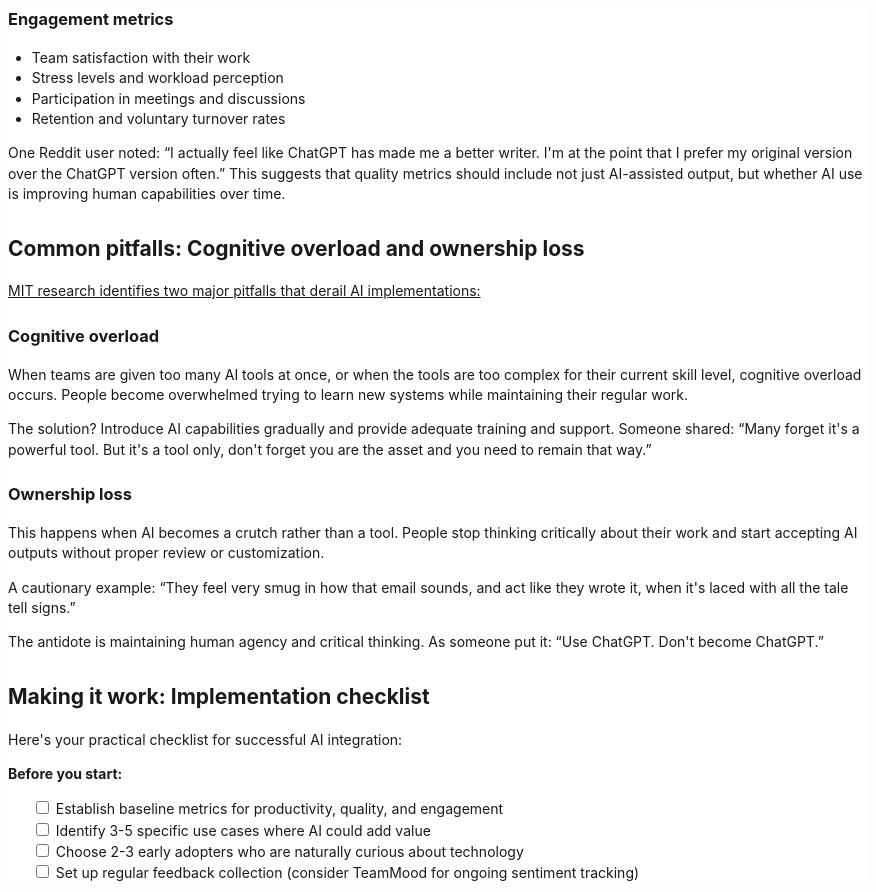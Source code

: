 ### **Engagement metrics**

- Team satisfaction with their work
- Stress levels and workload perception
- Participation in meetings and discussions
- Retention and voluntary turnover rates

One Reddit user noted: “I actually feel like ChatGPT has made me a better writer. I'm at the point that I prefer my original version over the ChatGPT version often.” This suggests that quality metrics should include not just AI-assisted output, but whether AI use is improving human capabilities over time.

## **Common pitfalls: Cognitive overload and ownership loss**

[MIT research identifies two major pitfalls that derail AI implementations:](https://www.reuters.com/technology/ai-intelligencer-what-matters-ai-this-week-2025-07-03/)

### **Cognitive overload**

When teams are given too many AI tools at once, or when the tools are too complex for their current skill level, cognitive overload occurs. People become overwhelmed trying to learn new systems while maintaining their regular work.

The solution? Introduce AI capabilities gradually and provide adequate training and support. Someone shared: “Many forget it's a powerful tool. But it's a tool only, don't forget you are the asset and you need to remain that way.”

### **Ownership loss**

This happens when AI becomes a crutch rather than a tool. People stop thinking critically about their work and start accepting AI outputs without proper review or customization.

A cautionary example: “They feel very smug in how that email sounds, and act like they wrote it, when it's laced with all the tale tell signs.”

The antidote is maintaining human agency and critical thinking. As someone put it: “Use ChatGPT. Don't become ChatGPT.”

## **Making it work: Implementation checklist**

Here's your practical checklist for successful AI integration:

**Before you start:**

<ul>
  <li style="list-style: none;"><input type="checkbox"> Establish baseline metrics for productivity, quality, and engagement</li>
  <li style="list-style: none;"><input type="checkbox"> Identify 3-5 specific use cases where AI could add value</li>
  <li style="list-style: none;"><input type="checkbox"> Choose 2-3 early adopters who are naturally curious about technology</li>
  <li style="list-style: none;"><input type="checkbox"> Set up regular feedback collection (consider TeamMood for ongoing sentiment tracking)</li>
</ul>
...
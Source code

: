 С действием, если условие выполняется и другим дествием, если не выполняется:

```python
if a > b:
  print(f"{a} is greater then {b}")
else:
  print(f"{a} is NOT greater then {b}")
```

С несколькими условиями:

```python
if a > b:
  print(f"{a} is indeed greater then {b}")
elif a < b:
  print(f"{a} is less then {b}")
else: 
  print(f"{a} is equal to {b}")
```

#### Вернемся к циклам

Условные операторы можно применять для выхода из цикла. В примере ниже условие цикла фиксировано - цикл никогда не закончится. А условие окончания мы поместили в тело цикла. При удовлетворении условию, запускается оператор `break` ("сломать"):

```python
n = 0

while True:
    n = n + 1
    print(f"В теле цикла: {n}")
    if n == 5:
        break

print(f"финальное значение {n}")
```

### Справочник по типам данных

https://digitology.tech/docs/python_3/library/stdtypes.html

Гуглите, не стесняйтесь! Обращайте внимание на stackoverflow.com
---
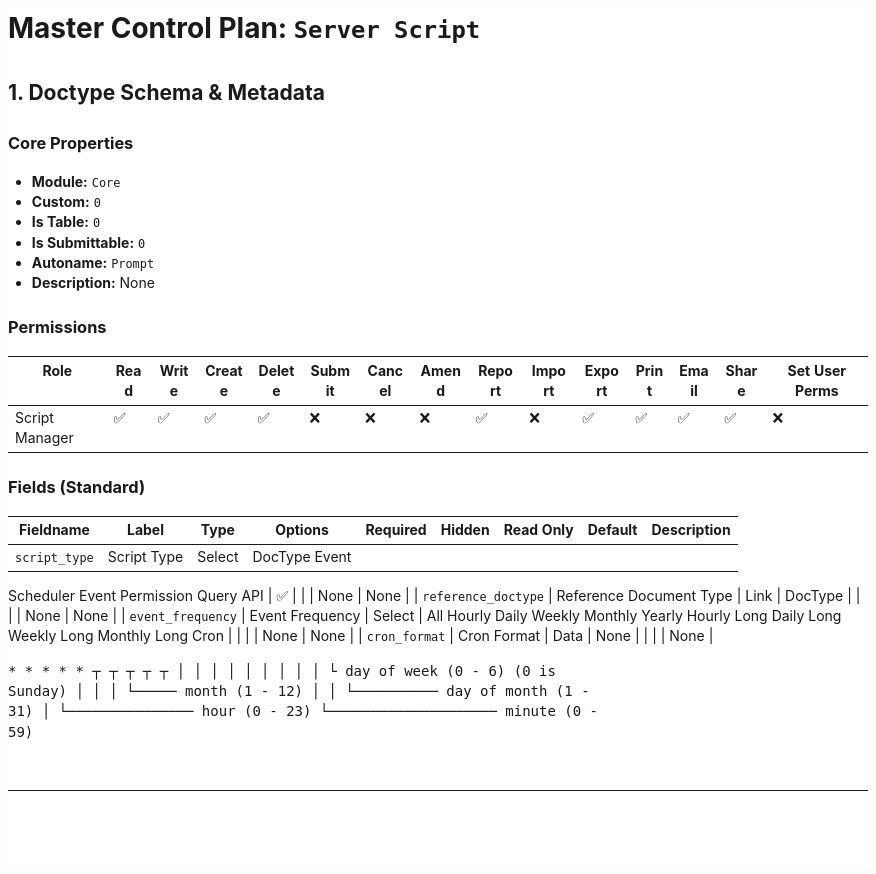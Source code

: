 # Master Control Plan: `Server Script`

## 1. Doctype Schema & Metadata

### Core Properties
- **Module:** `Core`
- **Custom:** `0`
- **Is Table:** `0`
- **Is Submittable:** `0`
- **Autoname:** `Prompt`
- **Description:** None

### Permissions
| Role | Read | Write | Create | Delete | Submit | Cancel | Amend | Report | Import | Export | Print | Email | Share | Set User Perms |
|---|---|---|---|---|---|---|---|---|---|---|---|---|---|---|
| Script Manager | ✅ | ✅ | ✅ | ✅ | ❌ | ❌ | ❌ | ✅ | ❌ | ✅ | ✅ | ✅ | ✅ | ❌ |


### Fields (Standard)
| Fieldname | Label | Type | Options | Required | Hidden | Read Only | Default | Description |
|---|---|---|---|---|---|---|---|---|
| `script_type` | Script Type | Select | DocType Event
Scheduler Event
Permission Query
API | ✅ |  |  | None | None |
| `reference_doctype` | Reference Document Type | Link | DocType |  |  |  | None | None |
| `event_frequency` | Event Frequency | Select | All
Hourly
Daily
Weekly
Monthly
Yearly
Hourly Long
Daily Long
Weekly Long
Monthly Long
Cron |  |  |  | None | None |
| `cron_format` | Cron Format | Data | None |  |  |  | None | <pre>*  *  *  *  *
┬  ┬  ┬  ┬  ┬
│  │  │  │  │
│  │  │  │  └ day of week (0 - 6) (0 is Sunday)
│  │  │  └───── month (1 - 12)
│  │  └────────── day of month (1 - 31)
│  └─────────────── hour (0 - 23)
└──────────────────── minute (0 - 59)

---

■ **Assigned task**: Using the records, find how many lines include the string "loss" and report that number alone.

■ **Written solution**: 2